Stafford Betty, Ph.D.
What Does It Mean to Be a Chrisitan? A Debate
This book records a conversation between two philosopher-theologians with different ways of conceiving God and practicing Christianity. One of the speakers is John F. Crosby, a personalist philosopher teaching at staunchly Catholic Franciscan University in Steubenville, Ohio. The other is Stafford Betty, a “New Thought” Christian recently retired from staunchly secular California State University in Bakersfield. Both think of God as personal, not some impersonal force out of Star Wars. Both are prayerful men.
Crosby’s primary subject is his own inner experience as seen through the lens of Catholic teaching—from Aquinas to Newman to his mentor Dietrich von Hildebrand. Betty has spent much of his career looking outward at the world’s major religions, especially Asian, and has watered his garden with the insights of thinkers like Emerson and Tolstoy, and more recent pluralist theologians like John Hick, Huston Smith, Diana Eck, and Marcus Borg.

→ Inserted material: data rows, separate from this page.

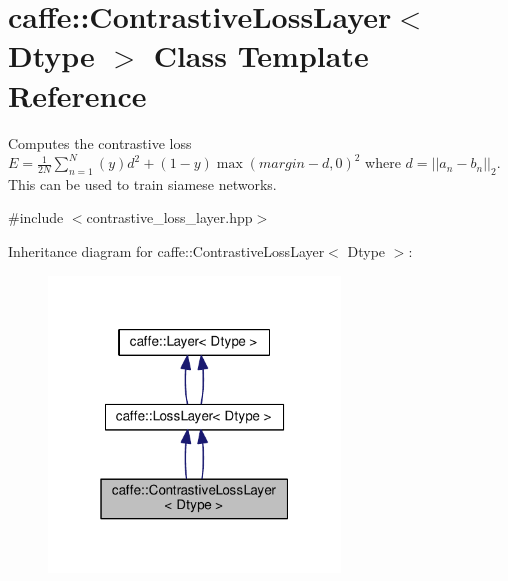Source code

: \hypertarget{classcaffe_1_1_contrastive_loss_layer}{}\section{caffe\+:\+:Contrastive\+Loss\+Layer$<$ Dtype $>$ Class Template Reference}
\label{classcaffe_1_1_contrastive_loss_layer}


Computes the contrastive loss $ E = \frac{1}{2N} \sum\limits_{n=1}^N \left(y\right) d^2 + \left(1-y\right) \max \left(margin-d, 0\right)^2 $ where $ d = \left| \left| a_n - b_n \right| \right|_2 $. This can be used to train siamese networks.  




{\ttfamily \#include $<$contrastive\+\_\+loss\+\_\+layer.\+hpp$>$}



Inheritance diagram for caffe\+:\+:Contrastive\+Loss\+Layer$<$ Dtype $>$\+:
\nopagebreak
\begin{figure}[H]
\begin{center}
\leavevmode
\includegraphics[width=220pt]{classcaffe_1_1_contrastive_loss_layer__inherit__graph}
\end{center}
\end{figure}

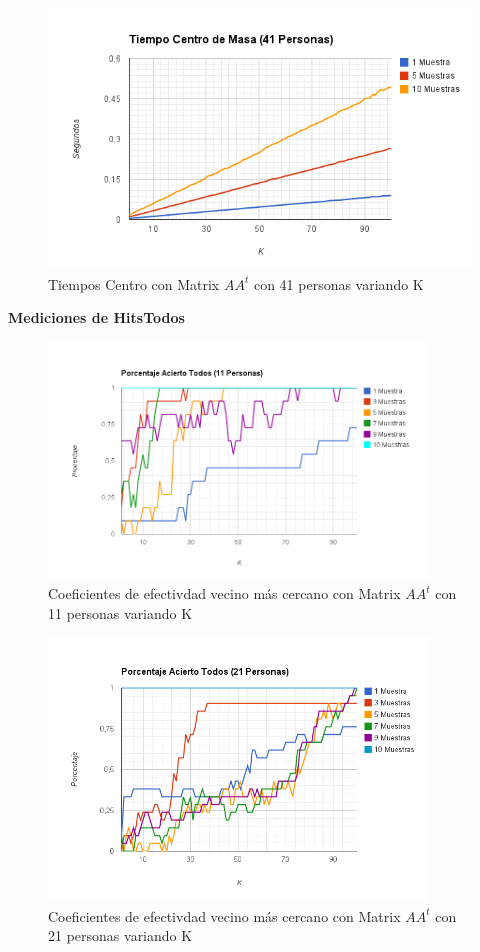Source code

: \begin{figure}[H]
\includegraphics[width=1\textwidth]{img/imagei.png}
     \caption{Tiempos Centro con Matrix $AA^t$ con 41 personas variando K}
\end{figure}


\textbf{Mediciones de HitsTodos}

\begin{figure}[H]
\includegraphics[width=0.9\textwidth]{img/imagej.png}
     \caption{Coeficientes de efectivdad vecino más cercano con Matrix $AA^t$ con 11 personas variando K}
\end{figure}

\begin{figure}[H]
\includegraphics[width=0.9\textwidth]{img/imagek.png}
     \caption{Coeficientes de efectivdad vecino más cercano con Matrix $AA^t$ con 21 personas variando K}
\end{figure}

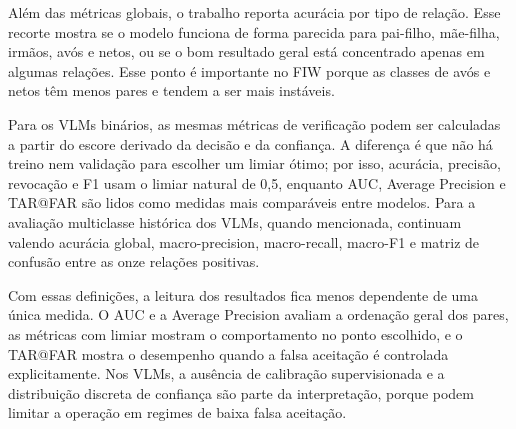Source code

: Além das métricas globais, o trabalho reporta acurácia por tipo de relação. Esse recorte mostra se o modelo funciona de forma parecida para pai-filho, mãe-filha, irmãos, avós e netos, ou se o bom resultado geral está concentrado apenas em algumas relações. Esse ponto é importante no FIW porque as classes de avós e netos têm menos pares e tendem a ser mais instáveis.

Para os VLMs binários, as mesmas métricas de verificação podem ser calculadas a partir do escore derivado da decisão e da confiança. A diferença é que não há treino nem validação para escolher um limiar ótimo; por isso, acurácia, precisão, revocação e F1 usam o limiar natural de 0,5, enquanto AUC, Average Precision e TAR@FAR são lidos como medidas mais comparáveis entre modelos. Para a avaliação multiclasse histórica dos VLMs, quando mencionada, continuam valendo acurácia global, macro-precision, macro-recall, macro-F1 e matriz de confusão entre as onze relações positivas.

Com essas definições, a leitura dos resultados fica menos dependente de uma única medida. O AUC e a Average Precision avaliam a ordenação geral dos pares, as métricas com limiar mostram o comportamento no ponto escolhido, e o TAR@FAR mostra o desempenho quando a falsa aceitação é controlada explicitamente. Nos VLMs, a ausência de calibração supervisionada e a distribuição discreta de confiança são parte da interpretação, porque podem limitar a operação em regimes de baixa falsa aceitação.
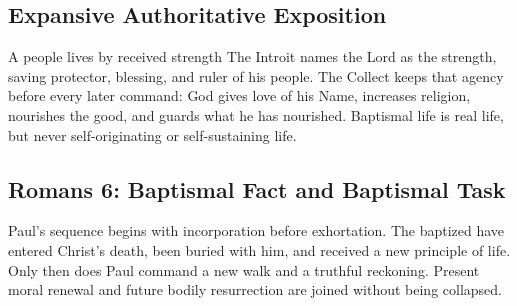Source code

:\begin{deepstudy}
\newpage
\section*{Expansive Authoritative Exposition}

\begin{massbox}{A people lives by received strength\enspace{}}
The Introit names the Lord as the strength, saving protector, blessing, and ruler of his people. The Collect keeps that agency before every later command: God gives love of his Name, increases religion, nourishes the good, and guards what he has nourished. Baptismal life is real life, but never self-originating or self-sustaining life.
\end{massbox}

\sectionguard
\subsection*{Romans 6: Baptismal Fact and Baptismal Task\enspace{}}

Paul's sequence begins with incorporation before exhortation. The baptized have entered Christ's death, been buried with him, and received a new principle of life. Only then does Paul command a new walk and a truthful reckoning. Present moral renewal and future bodily resurrection are joined without being collapsed.


\end{deepstudy}
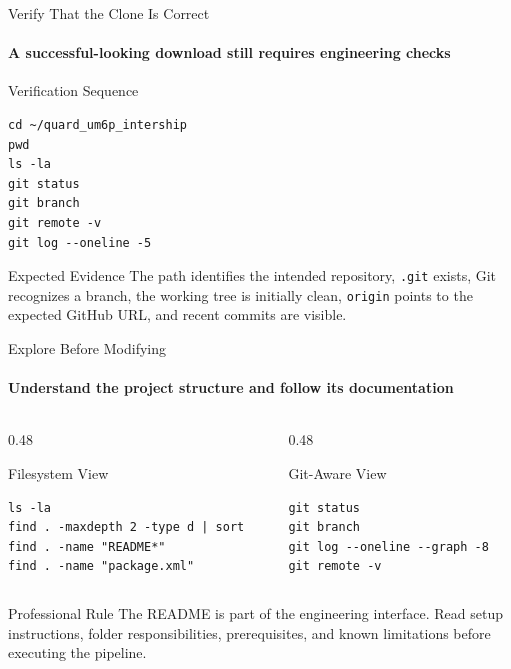 \begin{frame}[fragile]{Verify That the Clone Is Correct}
\framesubtitle{A successful-looking download still requires engineering checks}
\footnotesize
\begin{exampleblock}{Verification Sequence}
\begin{verbatim}
cd ~/quard_um6p_intership
pwd
ls -la
git status
git branch
git remote -v
git log --oneline -5
\end{verbatim}
\end{exampleblock}
\begin{block}{Expected Evidence}
The path identifies the intended repository, \texttt{.git} exists, Git recognizes a branch, the working tree is initially clean, \texttt{origin} points to the expected GitHub URL, and recent commits are visible.
\end{block}
\end{frame}

\begin{frame}[fragile]{Explore Before Modifying}
\framesubtitle{Understand the project structure and follow its documentation}
\footnotesize
\begin{columns}[T,onlytextwidth]
\begin{column}{0.48\textwidth}
\begin{block}{Filesystem View}
\begin{verbatim}
ls -la
find . -maxdepth 2 -type d | sort
find . -name "README*"
find . -name "package.xml"
\end{verbatim}
\end{block}
\end{column}
\begin{column}{0.48\textwidth}
\begin{exampleblock}{Git-Aware View}
\begin{verbatim}
git status
git branch
git log --oneline --graph -8
git remote -v
\end{verbatim}
\end{exampleblock}
\end{column}
\end{columns}
\begin{alertblock}{Professional Rule}
The README is part of the engineering interface. Read setup instructions, folder responsibilities, prerequisites, and known limitations before executing the pipeline.
\end{alertblock}
\end{frame}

Crosby thinks that Betty has made serious mistakes with serious consequences that affect the way one prays and views the sacraments, while Betty thinks that Crosby’s conclusions owe too much to Church teaching and lack plausibility in the modern age.
Readers will find much to ponder in their many skirmishes, always delivered with respect and often outward signs of an old friendship, reaching all the way back to boyhood, that has weathered half a century.